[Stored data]

▬▬▬▬▬▬▬▬▬▬

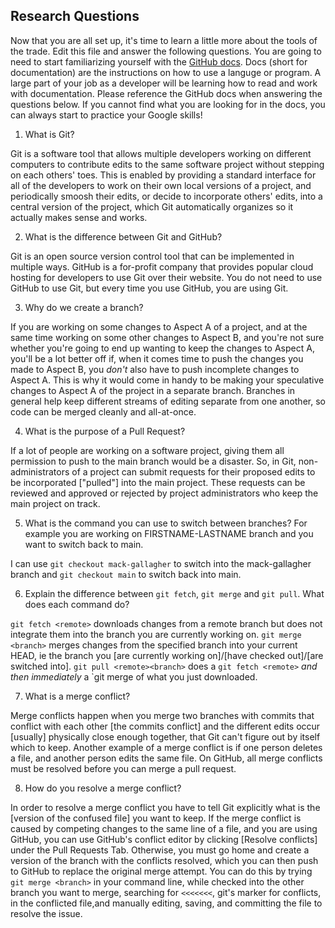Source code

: ## Research Questions 

Now that you are all set up, it's time to learn a little more about the tools of the trade. Edit this file and answer the following questions. You are going to need to start familiarizing yourself with the [GitHub docs](https://docs.github.com/en). Docs (short for documentation) are the instructions on how to use a languge or program. A large part of your job as a developer will be learning how to read and work with documentation. Please reference the GitHub docs when answering the questions below. If you cannot find what you are looking for in the docs, you can always start to practice your Google skills!

1. What is Git?

  Git is a software tool that allows multiple developers working on different computers to contribute edits to the same software project without stepping on each others' toes. This is enabled by providing a standard interface for all of the developers to work on their own local versions of a project, and periodically smoosh their edits, or decide to incorporate others' edits, into a central version of the project, which Git automatically organizes so it actually makes sense and works.

2. What is the difference between Git and GitHub?

  Git is an open source version control tool that can be implemented in multiple ways. GitHub is a for-profit company that provides popular cloud hosting for developers to use Git over their website. You do not need to use GitHub to use Git, but every time you use GitHub, you are using Git.

3. Why do we create a branch?

  If you are working on some changes to Aspect A of a project, and at the same time working on some other changes to Aspect B, and you're not sure whether you're going to end up wanting to keep the changes to Aspect A, you'll be a lot better off if, when it comes time to push the changes you made to Aspect B, you *don't* also have to push incomplete changes to Aspect A. This is why it would come in handy to be making your speculative changes to Aspect A of the project in a separate branch. Branches in general help keep different streams of editing separate from one another, so code can be merged cleanly and all-at-once.

4. What is the purpose of a Pull Request?

  If a lot of people are working on a software project, giving them all permission to push to the main branch would be a disaster. So, in Git, non-administrators of a project can submit requests for their proposed edits to be incorporated ["pulled"] into the main project. These requests can be reviewed and approved or rejected by project administrators who keep the main project on track.

5. What is the command you can use to switch between branches? For example you are working on FIRSTNAME-LASTNAME branch and you want to switch back to main.

  I can use `git checkout mack-gallagher` to switch into the mack-gallagher branch and `git checkout main` to switch back into main.
  
6. Explain the difference between `git fetch`, `git merge` and `git pull`. What does each command do?

  `git fetch <remote>` downloads changes from a remote branch but does not integrate them into the branch you are currently working on. `git merge <branch>` merges changes from the specified branch into your current HEAD, ie the branch you [are currently working on]/[have checked out]/[are switched into]. `git pull <remote><branch>` does a `git fetch <remote>` *and then immediately* a `git merge <branch> of what you just downloaded.
  
7. What is a merge conflict?

  Merge conflicts happen when you merge two branches with commits that conflict with each other [the commits conflict] and the different edits occur [usually] physically close enough together, that Git can't figure out by itself which to keep. Another example of a merge conflict is if one person deletes a file, and another person edits the same file. On GitHub, all merge conflicts must be resolved before you can merge a pull request.
  
8. How do you resolve a merge conflict?

  In order to resolve a merge conflict you have to tell Git explicitly what is the [version of the confused file] you want to keep. If the merge conflict is caused by competing changes to the same line of a file, and you are using GitHub, you can use GitHub's conflict editor by clicking [Resolve conflicts] under the Pull Requests Tab. Otherwise, you must go home and create a version of the branch with the conflicts resolved, which you can then push to GitHub to replace the original merge attempt. You can do this by trying `git merge <branch>` in your command line, while checked into the other branch you want to merge, searching for `<<<<<<<`, git's marker for conflicts, in the conflicted file,and manually editing, saving, and committing the file to resolve the issue.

▬▬▬▬▬▬▬▬▬▬

Write the records out again verbatim and omit the pictures they contain.

Source code

: ## Research Questions 

Now that you are all set up, it's time to learn a little more about the tools of the trade. Edit this file and answer the following questions. You are going to need to start familiarizing yourself with the [GitHub docs](https://docs.github.com/en). Docs (short for documentation) are the instructions on how to use a languge or program. A large part of your job as a developer will be learning how to read and work with documentation. Please reference the GitHub docs when answering the questions below. If you cannot find what you are looking for in the docs, you can always start to practice your Google skills!

1. What is Git?

  Git is a software tool that allows multiple developers working on different computers to contribute edits to the same software project without stepping on each others' toes. This is enabled by providing a standard interface for all of the developers to work on their own local versions of a project, and periodically smoosh their edits, or decide to incorporate others' edits, into a central version of the project, which Git automatically organizes so it actually makes sense and works.

2. What is the difference between Git and GitHub?

  Git is an open source version control tool that can be implemented in multiple ways. GitHub is a for-profit company that provides popular cloud hosting for developers to use Git over their website. You do not need to use GitHub to use Git, but every time you use GitHub, you are using Git.

3. Why do we create a branch?

  If you are working on some changes to Aspect A of a project, and at the same time working on some other changes to Aspect B, and you're not sure whether you're going to end up wanting to keep the changes to Aspect A, you'll be a lot better off if, when it comes time to push the changes you made to Aspect B, you *don't* also have to push incomplete changes to Aspect A. This is why it would come in handy to be making your speculative changes to Aspect A of the project in a separate branch. Branches in general help keep different streams of editing separate from one another, so code can be merged cleanly and all-at-once.

4. What is the purpose of a Pull Request?

  If a lot of people are working on a software project, giving them all permission to push to the main branch would be a disaster. So, in Git, non-administrators of a project can submit requests for their proposed edits to be incorporated ["pulled"] into the main project. These requests can be reviewed and approved or rejected by project administrators who keep the main project on track.

5. What is the command you can use to switch between branches? For example you are working on FIRSTNAME-LASTNAME branch and you want to switch back to main.

  I can use `git checkout mack-gallagher` to switch into the mack-gallagher branch and `git checkout main` to switch back into main.
  
6. Explain the difference between `git fetch`, `git merge` and `git pull`. What does each command do?

  `git fetch <remote>` downloads changes from a remote branch but does not integrate them into the branch you are currently working on. `git merge <branch>` merges changes from the specified branch into your current HEAD, ie the branch you [are currently working on]/[have checked out]/[are switched into]. `git pull <remote><branch>` does a `git fetch <remote>` *and then immediately* a `git merge <branch> of what you just downloaded.
  
7. What is a merge conflict?

  Merge conflicts happen when you merge two branches with commits that conflict with each other [the commits conflict] and the different edits occur [usually] physically close enough together, that Git can't figure out by itself which to keep. Another example of a merge conflict is if one person deletes a file, and another person edits the same file. On GitHub, all merge conflicts must be resolved before you can merge a pull request.
  
8. How do you resolve a merge conflict?

  In order to resolve a merge conflict you have to tell Git explicitly what is the [version of the confused file] you want to keep. If the merge conflict is caused by competing changes to the same line of a file, and you are using GitHub, you can use GitHub's conflict editor by clicking [Resolve conflicts] under the Pull Requests Tab. Otherwise, you must go home and create a version of the branch with the conflicts resolved, which you can then push to GitHub to replace the original merge attempt. You can do this by trying `git merge <branch>` in your command line, while checked into the other branch you want to merge, searching for `<<<<<<<`, git's marker for conflicts, in the conflicted file,and manually editing, saving, and committing the file to resolve the issue.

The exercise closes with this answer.